▶ **WORK INSTRUCTION**: Every line of the data below should be printed exactly. Nothing may be dropped.

◆ ◆ ◆ ◆ ◆ ◆ ◆

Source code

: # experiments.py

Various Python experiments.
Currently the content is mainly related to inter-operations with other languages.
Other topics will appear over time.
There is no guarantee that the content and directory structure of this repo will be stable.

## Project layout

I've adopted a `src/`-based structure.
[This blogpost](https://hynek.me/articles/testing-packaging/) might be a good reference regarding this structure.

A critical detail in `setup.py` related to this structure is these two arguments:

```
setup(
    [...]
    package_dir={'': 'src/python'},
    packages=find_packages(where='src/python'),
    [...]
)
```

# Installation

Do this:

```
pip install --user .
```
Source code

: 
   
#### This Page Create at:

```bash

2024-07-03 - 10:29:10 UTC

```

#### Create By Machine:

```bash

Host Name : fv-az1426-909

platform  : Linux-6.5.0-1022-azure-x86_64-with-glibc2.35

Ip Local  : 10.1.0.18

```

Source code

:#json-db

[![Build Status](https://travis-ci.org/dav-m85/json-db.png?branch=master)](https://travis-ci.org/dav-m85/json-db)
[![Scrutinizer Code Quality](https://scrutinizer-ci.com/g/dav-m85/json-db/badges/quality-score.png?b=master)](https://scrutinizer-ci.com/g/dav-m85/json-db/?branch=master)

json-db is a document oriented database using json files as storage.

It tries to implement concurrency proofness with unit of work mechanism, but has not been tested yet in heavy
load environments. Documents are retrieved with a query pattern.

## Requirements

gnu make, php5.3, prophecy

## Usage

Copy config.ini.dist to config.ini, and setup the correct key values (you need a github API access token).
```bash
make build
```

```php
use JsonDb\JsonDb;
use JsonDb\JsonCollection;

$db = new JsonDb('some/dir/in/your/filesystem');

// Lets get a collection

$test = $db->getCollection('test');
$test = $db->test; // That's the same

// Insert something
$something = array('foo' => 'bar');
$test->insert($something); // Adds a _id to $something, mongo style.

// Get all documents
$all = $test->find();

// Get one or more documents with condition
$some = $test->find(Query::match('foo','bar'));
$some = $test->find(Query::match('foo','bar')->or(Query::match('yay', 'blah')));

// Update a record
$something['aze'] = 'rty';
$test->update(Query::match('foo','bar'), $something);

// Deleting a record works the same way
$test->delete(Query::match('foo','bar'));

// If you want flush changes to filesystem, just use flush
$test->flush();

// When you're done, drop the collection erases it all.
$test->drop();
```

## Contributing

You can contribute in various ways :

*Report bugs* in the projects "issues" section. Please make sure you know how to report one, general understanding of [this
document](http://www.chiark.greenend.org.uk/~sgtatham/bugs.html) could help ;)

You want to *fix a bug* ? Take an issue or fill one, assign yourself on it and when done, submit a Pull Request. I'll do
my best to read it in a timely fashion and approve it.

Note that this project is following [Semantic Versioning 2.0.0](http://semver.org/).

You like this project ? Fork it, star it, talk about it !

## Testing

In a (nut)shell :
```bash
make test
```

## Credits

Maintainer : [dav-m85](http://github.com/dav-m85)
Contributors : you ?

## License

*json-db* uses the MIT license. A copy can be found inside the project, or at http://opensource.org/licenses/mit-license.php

◆ ◆ ◆ ◆ ◆ ◆ ◆

▶ **RESULT FOR THIS EXERCISE**:
Source code

: # experiments.py

Various Python experiments.
Currently the content is mainly related to inter-operations with other languages.
Other topics will appear over time.
There is no guarantee that the content and directory structure of this repo will be stable.

## Project layout

I've adopted a `src/`-based structure.
[This blogpost](https://hynek.me/articles/testing-packaging/) might be a good reference regarding this structure.

A critical detail in `setup.py` related to this structure is these two arguments:

```
setup(
    [...]
    package_dir={'': 'src/python'},
    packages=find_packages(where='src/python'),
    [...]
)
```

# Installation

Do this:

```
pip install --user .
```
Source code

: 
   
#### This Page Create at:

```bash

2024-07-03 - 10:29:10 UTC

```

#### Create By Machine:

```bash

Host Name : fv-az1426-909

platform  : Linux-6.5.0-1022-azure-x86_64-with-glibc2.35

Ip Local  : 10.1.0.18

```

Source code

:#json-db

[![Build Status](https://travis-ci.org/dav-m85/json-db.png?branch=master)](https://travis-ci.org/dav-m85/json-db)
[![Scrutinizer Code Quality](https://scrutinizer-ci.com/g/dav-m85/json-db/badges/quality-score.png?b=master)](https://scrutinizer-ci.com/g/dav-m85/json-db/?branch=master)

json-db is a document oriented database using json files as storage.

It tries to implement concurrency proofness with unit of work mechanism, but has not been tested yet in heavy
load environments. Documents are retrieved with a query pattern.

## Requirements

gnu make, php5.3, prophecy

## Usage

Copy config.ini.dist to config.ini, and setup the correct key values (you need a github API access token).
```bash
make build
```

```php
use JsonDb\JsonDb;
use JsonDb\JsonCollection;

$db = new JsonDb('some/dir/in/your/filesystem');

// Lets get a collection

$test = $db->getCollection('test');
$test = $db->test; // That's the same

// Insert something
$something = array('foo' => 'bar');
$test->insert($something); // Adds a _id to $something, mongo style.

// Get all documents
$all = $test->find();

// Get one or more documents with condition
$some = $test->find(Query::match('foo','bar'));
$some = $test->find(Query::match('foo','bar')->or(Query::match('yay', 'blah')));

// Update a record
$something['aze'] = 'rty';
$test->update(Query::match('foo','bar'), $something);

// Deleting a record works the same way
$test->delete(Query::match('foo','bar'));

// If you want flush changes to filesystem, just use flush
$test->flush();

// When you're done, drop the collection erases it all.
$test->drop();
```

## Contributing

You can contribute in various ways :

*Report bugs* in the projects "issues" section. Please make sure you know how to report one, general understanding of [this
document](http://www.chiark.greenend.org.uk/~sgtatham/bugs.html) could help ;)

You want to *fix a bug* ? Take an issue or fill one, assign yourself on it and when done, submit a Pull Request. I'll do
my best to read it in a timely fashion and approve it.

Note that this project is following [Semantic Versioning 2.0.0](http://semver.org/).

You like this project ? Fork it, star it, talk about it !

## Testing

In a (nut)shell :
```bash
make test
```

## Credits

Maintainer : [dav-m85](http://github.com/dav-m85)
Contributors : you ?

## License

*json-db* uses the MIT license. A copy can be found inside the project, or at http://opensource.org/licenses/mit-license.php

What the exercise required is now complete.